Exercise description:
If a line of the listing below contains the string "duplex", count it, then give the total by itself.

*** Material provided ***

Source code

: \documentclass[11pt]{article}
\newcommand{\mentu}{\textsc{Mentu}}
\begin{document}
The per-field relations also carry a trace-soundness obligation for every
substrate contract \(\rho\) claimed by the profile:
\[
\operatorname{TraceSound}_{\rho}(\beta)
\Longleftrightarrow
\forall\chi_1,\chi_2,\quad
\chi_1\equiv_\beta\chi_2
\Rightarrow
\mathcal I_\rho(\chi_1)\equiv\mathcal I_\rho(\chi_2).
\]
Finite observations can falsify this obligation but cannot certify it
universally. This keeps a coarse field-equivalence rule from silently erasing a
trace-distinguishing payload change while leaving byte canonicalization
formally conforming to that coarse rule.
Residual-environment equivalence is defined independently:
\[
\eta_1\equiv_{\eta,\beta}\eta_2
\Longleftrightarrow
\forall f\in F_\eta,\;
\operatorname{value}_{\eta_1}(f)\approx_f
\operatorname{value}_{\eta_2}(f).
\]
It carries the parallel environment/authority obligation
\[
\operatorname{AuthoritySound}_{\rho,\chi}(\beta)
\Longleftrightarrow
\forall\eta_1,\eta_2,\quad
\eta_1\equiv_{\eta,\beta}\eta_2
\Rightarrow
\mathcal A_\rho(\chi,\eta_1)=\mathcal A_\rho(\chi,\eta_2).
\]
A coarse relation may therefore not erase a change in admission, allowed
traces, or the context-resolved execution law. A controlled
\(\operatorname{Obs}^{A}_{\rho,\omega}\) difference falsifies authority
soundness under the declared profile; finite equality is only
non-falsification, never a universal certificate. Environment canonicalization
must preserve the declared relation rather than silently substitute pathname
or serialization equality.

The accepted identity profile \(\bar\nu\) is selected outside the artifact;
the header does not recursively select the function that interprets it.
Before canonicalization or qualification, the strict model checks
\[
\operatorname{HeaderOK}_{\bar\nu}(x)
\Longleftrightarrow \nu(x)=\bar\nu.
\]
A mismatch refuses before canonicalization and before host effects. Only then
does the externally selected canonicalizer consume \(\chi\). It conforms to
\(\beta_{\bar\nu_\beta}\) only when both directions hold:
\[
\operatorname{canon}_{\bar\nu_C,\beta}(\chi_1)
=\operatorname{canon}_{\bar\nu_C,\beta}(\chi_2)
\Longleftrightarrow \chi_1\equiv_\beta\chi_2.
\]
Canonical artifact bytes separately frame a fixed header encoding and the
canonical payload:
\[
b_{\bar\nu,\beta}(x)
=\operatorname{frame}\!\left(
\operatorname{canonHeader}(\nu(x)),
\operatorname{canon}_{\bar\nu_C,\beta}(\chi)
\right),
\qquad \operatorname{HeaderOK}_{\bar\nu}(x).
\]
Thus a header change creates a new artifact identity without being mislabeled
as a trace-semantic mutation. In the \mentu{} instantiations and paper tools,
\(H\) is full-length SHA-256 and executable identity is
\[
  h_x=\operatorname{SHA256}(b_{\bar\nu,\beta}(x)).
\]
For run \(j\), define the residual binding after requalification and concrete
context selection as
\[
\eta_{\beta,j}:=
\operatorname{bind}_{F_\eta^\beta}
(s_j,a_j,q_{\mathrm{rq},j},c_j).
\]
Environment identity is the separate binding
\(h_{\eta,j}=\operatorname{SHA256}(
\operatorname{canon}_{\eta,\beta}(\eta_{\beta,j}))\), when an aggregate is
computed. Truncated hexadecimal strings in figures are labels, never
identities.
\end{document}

*** End of Material provided ***
*** Material provided ***

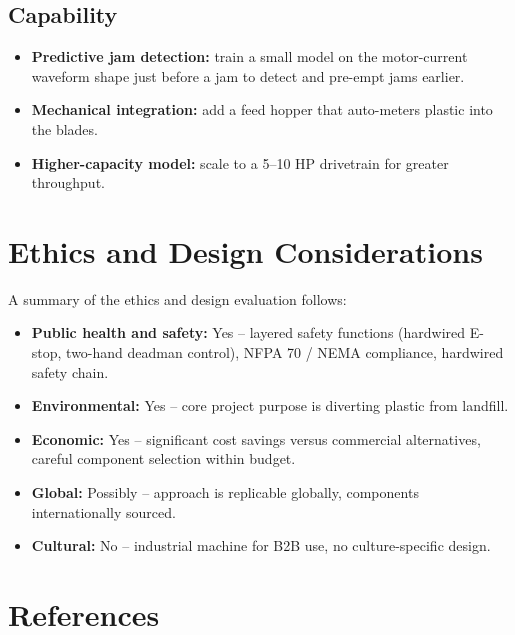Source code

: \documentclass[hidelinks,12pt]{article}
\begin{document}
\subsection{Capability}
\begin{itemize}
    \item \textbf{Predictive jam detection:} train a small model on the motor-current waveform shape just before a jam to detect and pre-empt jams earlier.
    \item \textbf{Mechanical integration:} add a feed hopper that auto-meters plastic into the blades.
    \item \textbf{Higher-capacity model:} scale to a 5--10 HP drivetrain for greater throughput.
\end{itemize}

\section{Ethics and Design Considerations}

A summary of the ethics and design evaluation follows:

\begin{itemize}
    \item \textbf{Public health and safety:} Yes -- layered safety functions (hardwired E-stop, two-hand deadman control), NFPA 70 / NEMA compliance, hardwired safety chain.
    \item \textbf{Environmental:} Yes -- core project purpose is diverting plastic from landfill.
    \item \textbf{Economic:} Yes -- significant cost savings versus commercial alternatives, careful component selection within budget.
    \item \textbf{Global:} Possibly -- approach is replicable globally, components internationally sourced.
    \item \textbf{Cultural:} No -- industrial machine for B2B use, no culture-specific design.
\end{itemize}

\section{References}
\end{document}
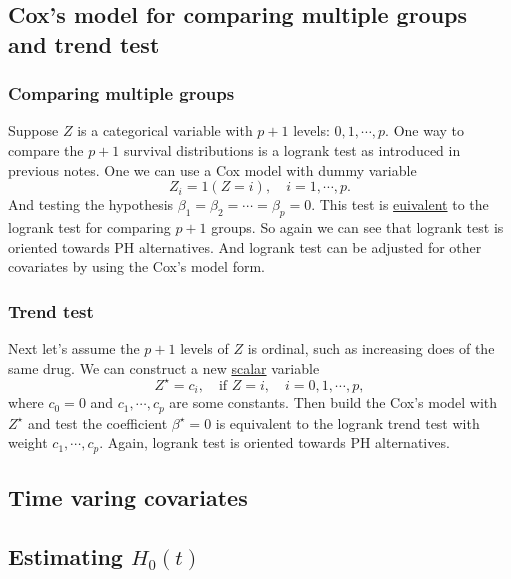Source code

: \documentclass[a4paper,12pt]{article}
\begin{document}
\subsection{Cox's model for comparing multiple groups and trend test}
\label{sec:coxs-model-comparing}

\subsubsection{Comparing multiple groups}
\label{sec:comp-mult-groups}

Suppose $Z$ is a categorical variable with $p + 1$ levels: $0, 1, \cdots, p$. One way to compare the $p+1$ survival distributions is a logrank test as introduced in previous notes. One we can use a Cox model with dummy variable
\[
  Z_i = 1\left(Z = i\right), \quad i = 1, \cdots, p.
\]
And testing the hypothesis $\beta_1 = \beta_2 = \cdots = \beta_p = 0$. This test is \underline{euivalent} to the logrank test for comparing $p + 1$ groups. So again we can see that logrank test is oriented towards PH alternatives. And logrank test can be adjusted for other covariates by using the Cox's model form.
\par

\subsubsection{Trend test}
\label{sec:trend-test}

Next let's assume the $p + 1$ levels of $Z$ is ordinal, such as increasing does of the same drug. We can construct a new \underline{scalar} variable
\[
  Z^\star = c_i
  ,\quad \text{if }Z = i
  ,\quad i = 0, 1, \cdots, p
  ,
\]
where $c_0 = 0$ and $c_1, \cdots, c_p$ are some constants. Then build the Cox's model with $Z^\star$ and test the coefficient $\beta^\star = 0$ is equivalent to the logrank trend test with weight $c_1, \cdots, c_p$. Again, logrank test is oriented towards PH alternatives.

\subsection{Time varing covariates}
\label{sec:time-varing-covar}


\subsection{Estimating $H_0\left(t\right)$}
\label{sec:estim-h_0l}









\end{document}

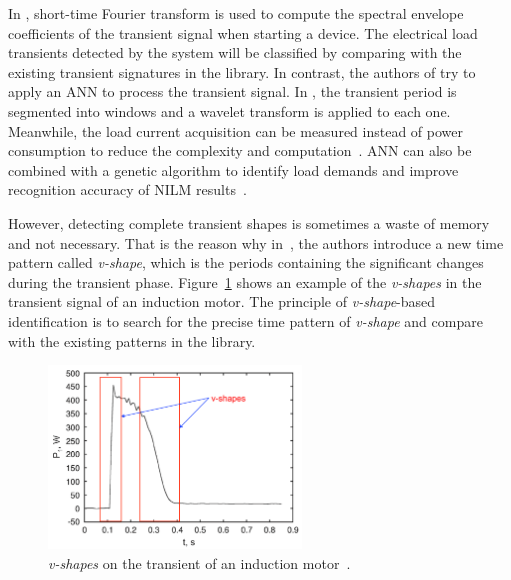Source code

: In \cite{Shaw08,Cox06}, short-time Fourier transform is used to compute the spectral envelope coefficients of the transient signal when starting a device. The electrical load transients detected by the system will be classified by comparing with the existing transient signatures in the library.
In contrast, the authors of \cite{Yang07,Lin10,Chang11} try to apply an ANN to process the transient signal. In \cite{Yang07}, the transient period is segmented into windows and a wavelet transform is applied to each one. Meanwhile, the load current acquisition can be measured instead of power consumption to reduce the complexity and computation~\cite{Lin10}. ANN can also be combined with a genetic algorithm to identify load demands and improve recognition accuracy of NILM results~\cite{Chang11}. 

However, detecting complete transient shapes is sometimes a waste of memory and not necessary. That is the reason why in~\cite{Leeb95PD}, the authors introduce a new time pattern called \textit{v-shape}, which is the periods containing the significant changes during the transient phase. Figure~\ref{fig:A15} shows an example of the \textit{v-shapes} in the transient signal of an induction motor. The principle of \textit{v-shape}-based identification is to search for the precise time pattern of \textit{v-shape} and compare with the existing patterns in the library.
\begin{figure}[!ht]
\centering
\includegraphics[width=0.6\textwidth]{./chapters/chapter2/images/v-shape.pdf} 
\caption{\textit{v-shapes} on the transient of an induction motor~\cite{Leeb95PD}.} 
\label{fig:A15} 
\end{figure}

*** End of Material provided ***
*** Material provided ***

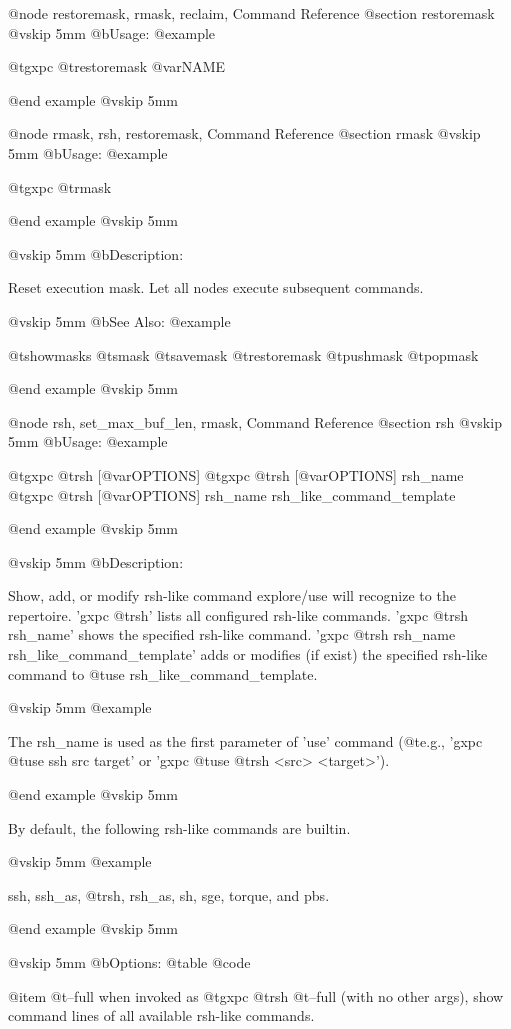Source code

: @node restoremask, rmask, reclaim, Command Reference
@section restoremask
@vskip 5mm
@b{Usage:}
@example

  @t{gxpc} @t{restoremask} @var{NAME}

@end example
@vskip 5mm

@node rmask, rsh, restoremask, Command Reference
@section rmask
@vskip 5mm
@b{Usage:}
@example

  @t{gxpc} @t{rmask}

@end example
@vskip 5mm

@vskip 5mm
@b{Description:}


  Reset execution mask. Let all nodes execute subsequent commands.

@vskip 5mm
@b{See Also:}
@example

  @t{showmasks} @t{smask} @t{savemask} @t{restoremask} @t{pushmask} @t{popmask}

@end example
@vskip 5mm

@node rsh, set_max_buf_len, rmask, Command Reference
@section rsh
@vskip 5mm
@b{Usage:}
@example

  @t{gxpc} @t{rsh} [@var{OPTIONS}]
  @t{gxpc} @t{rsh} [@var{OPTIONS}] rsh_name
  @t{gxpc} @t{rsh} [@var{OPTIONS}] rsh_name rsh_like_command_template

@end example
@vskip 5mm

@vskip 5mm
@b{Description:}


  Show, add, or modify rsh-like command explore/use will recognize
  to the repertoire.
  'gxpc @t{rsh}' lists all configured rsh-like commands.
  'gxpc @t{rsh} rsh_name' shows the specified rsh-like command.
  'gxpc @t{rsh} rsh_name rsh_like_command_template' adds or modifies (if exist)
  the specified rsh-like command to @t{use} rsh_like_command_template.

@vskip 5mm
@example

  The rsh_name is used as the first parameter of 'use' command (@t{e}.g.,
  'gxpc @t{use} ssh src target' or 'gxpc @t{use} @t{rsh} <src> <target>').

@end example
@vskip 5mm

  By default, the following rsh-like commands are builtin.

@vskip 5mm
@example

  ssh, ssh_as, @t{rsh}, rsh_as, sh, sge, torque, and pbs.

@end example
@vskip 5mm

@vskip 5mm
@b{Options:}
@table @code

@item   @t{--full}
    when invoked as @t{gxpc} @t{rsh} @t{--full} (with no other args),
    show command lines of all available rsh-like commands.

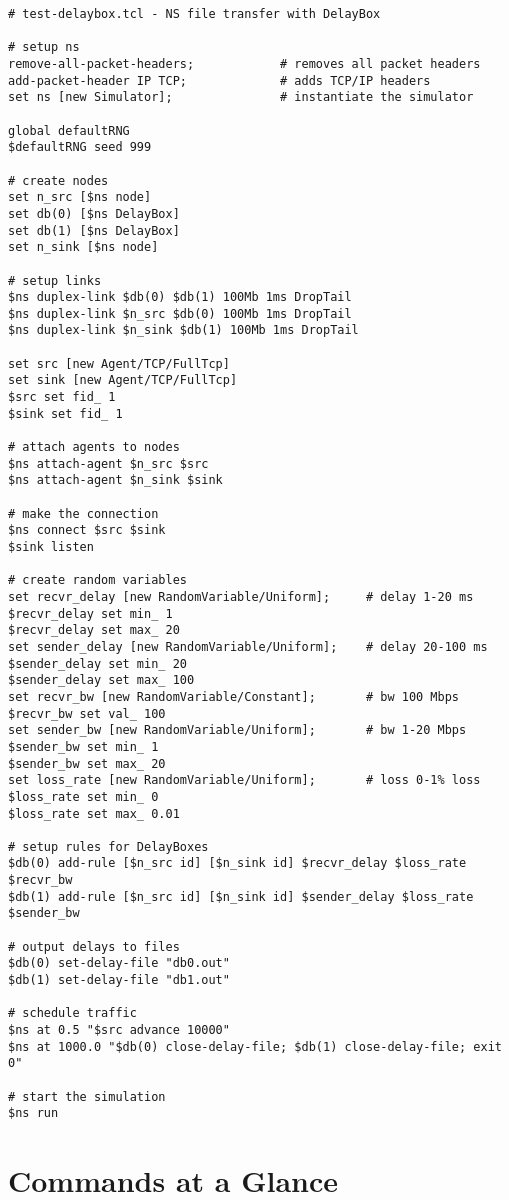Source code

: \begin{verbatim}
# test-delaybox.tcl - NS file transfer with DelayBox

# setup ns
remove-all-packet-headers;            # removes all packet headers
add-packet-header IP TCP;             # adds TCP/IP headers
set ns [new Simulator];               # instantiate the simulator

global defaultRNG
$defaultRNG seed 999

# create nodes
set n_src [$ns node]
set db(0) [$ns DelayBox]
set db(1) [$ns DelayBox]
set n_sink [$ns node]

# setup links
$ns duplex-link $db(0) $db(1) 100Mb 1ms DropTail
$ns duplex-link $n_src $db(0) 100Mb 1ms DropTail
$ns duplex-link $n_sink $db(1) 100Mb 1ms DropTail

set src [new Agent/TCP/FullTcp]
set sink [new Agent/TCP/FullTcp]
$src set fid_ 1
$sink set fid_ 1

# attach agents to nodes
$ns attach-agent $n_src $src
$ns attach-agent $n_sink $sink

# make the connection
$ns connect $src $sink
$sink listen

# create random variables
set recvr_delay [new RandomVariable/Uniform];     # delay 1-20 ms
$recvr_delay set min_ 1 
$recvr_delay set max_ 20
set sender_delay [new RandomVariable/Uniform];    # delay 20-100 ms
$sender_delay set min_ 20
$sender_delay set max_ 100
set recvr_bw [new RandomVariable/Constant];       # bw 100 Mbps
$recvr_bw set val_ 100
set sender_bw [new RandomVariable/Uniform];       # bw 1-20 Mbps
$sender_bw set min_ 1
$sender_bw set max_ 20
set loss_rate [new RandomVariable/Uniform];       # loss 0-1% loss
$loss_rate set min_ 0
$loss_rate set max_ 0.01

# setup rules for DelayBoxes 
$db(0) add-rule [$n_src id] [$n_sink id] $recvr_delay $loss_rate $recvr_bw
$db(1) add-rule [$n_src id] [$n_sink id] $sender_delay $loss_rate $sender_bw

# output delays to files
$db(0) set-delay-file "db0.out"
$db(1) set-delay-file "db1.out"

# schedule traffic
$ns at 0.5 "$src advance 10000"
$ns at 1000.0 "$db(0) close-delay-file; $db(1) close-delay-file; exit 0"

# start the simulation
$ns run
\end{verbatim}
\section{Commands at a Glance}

*** End of Material provided ***

Your response:
3